Studienleiterin Priv.-Doz. Dr. Stefanie Brassen, Institut für Systemische Neurowissenschaften am UKE: „Im Normalfall reduziert Insulin im Gehirn den Belohnungswert insbesondere hochkalorischer Nahrungsmittel und somit die Gefahr des Überessens. Die Hauptergebnisse unserer Studie zeigen, dass Insulin im Gehirn bei Probanden mit normaler Insulin-Sensitivität die Präferenz von Nahrungsmitteln deutlich reduziert und das sogenannte Belohnungssystem hemmt.“ Bei Studienteilnehmern mit Insulin-Resistenz zeigte sich dagegen keiner dieser Effekte. Insulin-Resistenz ist aus diesem Grund für die Ausprägung von krankhaftem Essverhalten bei übergewichtigen, jedoch nicht-diabetischen Menschen von Bedeutung.
In nachfolgenden Studien soll nun untersucht werden, wie sich die Gewichtsabnahme nach einer dreimonatigen Diät auf die Wirkung des Insulins im Gehirn auswirkt.

An der Studie nahmen 48 normal- und übergewichtige Probanden teil.
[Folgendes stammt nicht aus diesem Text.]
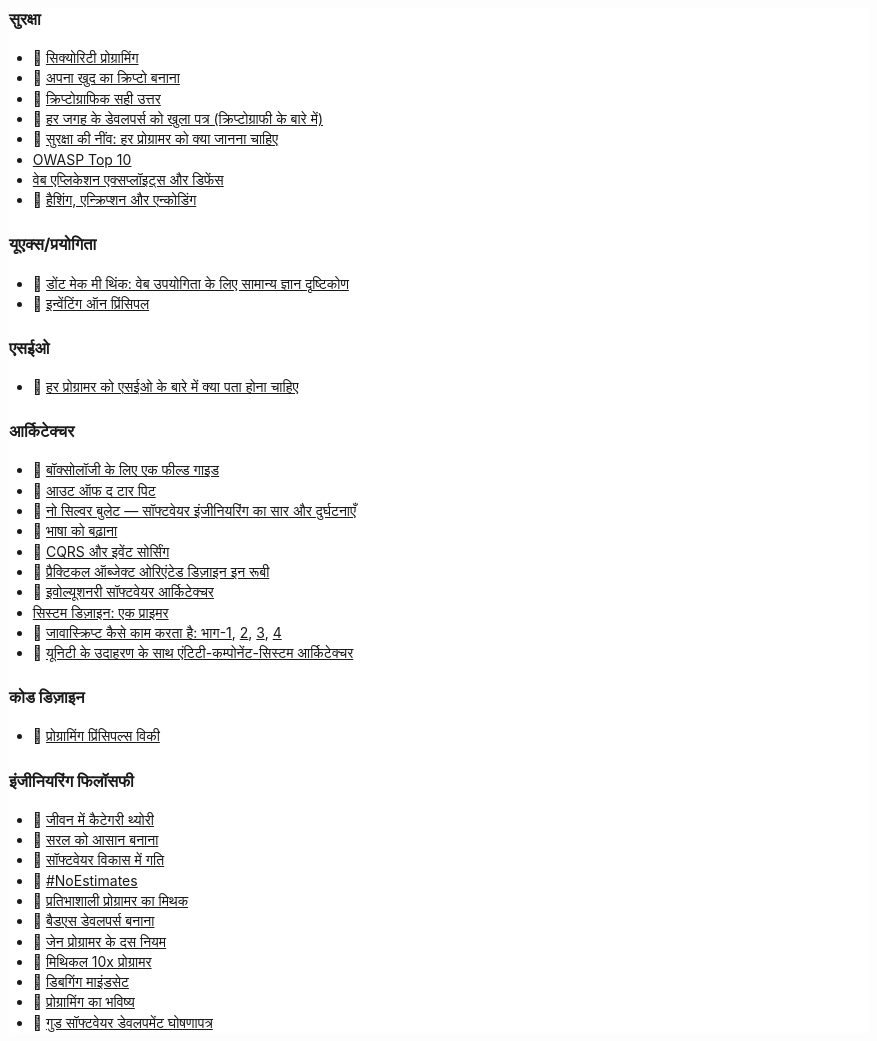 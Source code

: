### सुरक्षा
- :book: [सिक्योरिटी प्रोग्रामिंग](https://www.dwheeler.com/secure-programs/)
- :page_facing_up: [अपना खुद का क्रिप्टो बनाना](http://loup-vaillant.fr/articles/rolling-your-own-crypto)
- :page_facing_up: [क्रिप्टोग्राफिक सही उत्तर](https://gist.github.com/tqbf/be58d2d39690c3b366ad)
- :page_facing_up: [हर जगह के डेवलपर्स को खुला पत्र (क्रिप्टोग्राफी के बारे में)](https://gist.github.com/paragonie-scott/e9319254c8ecbad4f227)
- :book: [सुरक्षा की नींव: हर प्रोग्रामर को क्या जानना चाहिए](https://www.goodreads.com/book/show/128003.Foundations_of_Security)
- [OWASP Top 10](https://owasp.org/www-project-top-ten)
- [वेब एप्लिकेशन एक्सप्लॉइट्स और डिफेंस](https://google-gruyere.appspot.com/part1)
- :page_facing_up: [हैशिंग, एन्क्रिप्शन और एन्कोडिंग](https://www.integralist.co.uk/posts/hashing-and-encryption/)

### यूएक्स/प्रयोगिता
- :book: [डोंट मेक मी थिंक: वेब उपयोगिता के लिए सामान्य ज्ञान दृष्टिकोण](https://www.goodreads.com/book/show/18197267-don-t-make-me-think-revisited)
- :movie_camera: [इन्वेंटिंग ऑन प्रिंसिपल](https://vimeo.com/36579366)

### एसईओ
- :page_facing_up: [हर प्रोग्रामर को एसईओ के बारे में क्या पता होना चाहिए](https://katemats.com/blog/what-every-programmer-should-know-about-seo)

### आर्किटेक्चर
- :scroll: [बॉक्सोलॉजी के लिए एक फील्ड गाइड](https://web.cs.wpi.edu/~cs562/s98/pdf/Boxology.pdf)
- :scroll: [आउट ऑफ द टार पिट](https://github.com/papers-we-love/papers-we-love/blob/master/design/out-of-the-tar-pit.pdf?raw=true)
- :scroll: [नो सिल्वर बुलेट — सॉफ्टवेयर इंजीनियरिंग का सार और दुर्घटनाएँ](http://www.cs.unc.edu/techreports/86-020.pdf)
- :movie_camera: [भाषा को बढ़ाना](https://www.youtube.com/watch?v=_ahvzDzKdB0)
- :movie_camera: [CQRS और इवेंट सोर्सिंग](https://www.youtube.com/watch?v=JHGkaShoyNs)
- :book: [प्रैक्टिकल ऑब्जेक्ट ओरिएंटेड डिज़ाइन इन रूबी](https://www.poodr.com/)
- :movie_camera: [इवोल्यूशनरी सॉफ्टवेयर आर्किटेक्चर](https://www.youtube.com/watch?v=CglSFhwbI3s)
- [सिस्टम डिज़ाइन: एक प्राइमर](https://github.com/donnemartin/system-design-primer)
- :page_facing_up: [जावास्क्रिप्ट कैसे काम करता है: भाग-1](https://blog.sessionstack.com/how-does-javascript-actually-work-part-1-b0bacc073cf), [2](https://blog.sessionstack.com/how-javascript-works-inside-the-v8-engine-5-tips-on-how-to-write-optimized-code-ac089e62b12e), [3](https://blog.sessionstack.com/how-javascript-works-memory-management-how-to-handle-4-common-memory-leaks-3f28b94cfbec), [4](https://blog.sessionstack.com/how-javascript-works-event-loop-and-the-rise-of-async-programming-5-ways-to-better-coding-with-2f077c4438b5)
- :movie_camera: [यूनिटी के उदाहरण के साथ एंटिटी-कम्पोनेंट-सिस्टम आर्किटेक्चर](https://www.youtube.com/watch?v=lNTaC-JWmdI&t=166s&list=PLZlJZzHmx31XvgT96DfbXQ4IMb1ryztbp&index=33)

### कोड डिज़ाइन
- :page_facing_up: [प्रोग्रामिंग प्रिंसिपल्स विकी](http://www.principles-wiki.net/)

### इंजीनियरिंग फिलॉसफी
- :movie_camera: [जीवन में कैटेगरी थ्योरी](https://www.youtube.com/watch?v=ho7oagHeqNc)
- :movie_camera: [सरल को आसान बनाना](https://www.infoq.com/presentations/Simple-Made-Easy)
- :page_facing_up: [सॉफ्टवेयर विकास में गति](https://www.targetprocess.com/articles/speed-in-software-development/)
- :movie_camera: [#NoEstimates](https://www.youtube.com/watch?v=QVBlnCTu9Ms)
- :movie_camera: [प्रतिभाशाली प्रोग्रामर का मिथक](https://www.youtube.com/watch?v=0SARbwvhupQ&feature=youtu.be)
- :movie_camera: [बैडएस डेवलपर्स बनाना](https://www.youtube.com/watch?v=FKTxC9pl-WM&t=2s)
- :page_facing_up: [जेन प्रोग्रामर के दस नियम](https://www.zenprogrammer.org/en/10-rules-of-a-zen-programmer.html)
- :page_facing_up: [मिथिकल 10x प्रोग्रामर](http://antirez.com/news/112)
- :page_facing_up: [डिबगिंग माइंडसेट](https://queue.acm.org/detail.cfm?id=3068754)
- :movie_camera: [प्रोग्रामिंग का भविष्य](http://worrydream.com/dbx/)
- :page_facing_up: [गुड सॉफ्टवेयर डेवलपमेंट घोषणापत्र](https://www.infoworld.com/article/3214481/application-development/the-good-software-development-manifesto.html)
Ihnen wurde zunächst – jeweils in Form eines Nasensprays – Insulin und an einem weiteren Tag ein Placebo verabreicht. „Durch diese intranasale Insulinapplikation und damit der Umgehung der Blut-Hirn-Schranke konnten wir sicherstellen, dass dieses Insulin auch im Gehirn ankommt“, erklärt Brassen. Anschließend mussten alle Teilnehmer Bilder von Lebensmitteln, zum Beispiel Schokoladenriegel, und Gegenständen wie Schmuck hinsichtlich ihrer persönlichen Vorlieben bewerten. Während sie das taten, beobachteten die Forscher ihre Hirnaktivitäten mithilfe der funktionellen Kernspintomografie (fMRT).


Hintergrund: Sonderforschungsbereich zu Ernährungsverhalten
Als „Sättigungshormon“ wird Insulin von der Bauchspeicheldrüse produziert und nach dem Essen ins Blut abgegeben. Dort führt es im Normalfall zum Abbau des durch die Nahrungsaufnahme gestiegenen Zuckerspiegels. Bei Übergewicht, Adipositas und Diabetes ist diese Wirkung aufgrund zunehmender Insulinresistenz vermindert. In Laborstudien konnte gezeigt werden, dass Insulin auch im Gehirn in Strukturen des Belohnungssystems, insbesondere im sogenannten Nucleus Accumbens, wirkt.

Diese Wirkung beim Menschen konnte bis zur Studie der UKE-Neurowissenschaftler bislang nicht nachgewiesen werden. Die Studie wurde als Projekt des transregionalen Sonderforschungsbereichs TR-SFB 134 „Ingestive Behaviour: Homeostasis and Reward“ von der Deutschen Forschungsgemeinschaft (DFG) finanziert.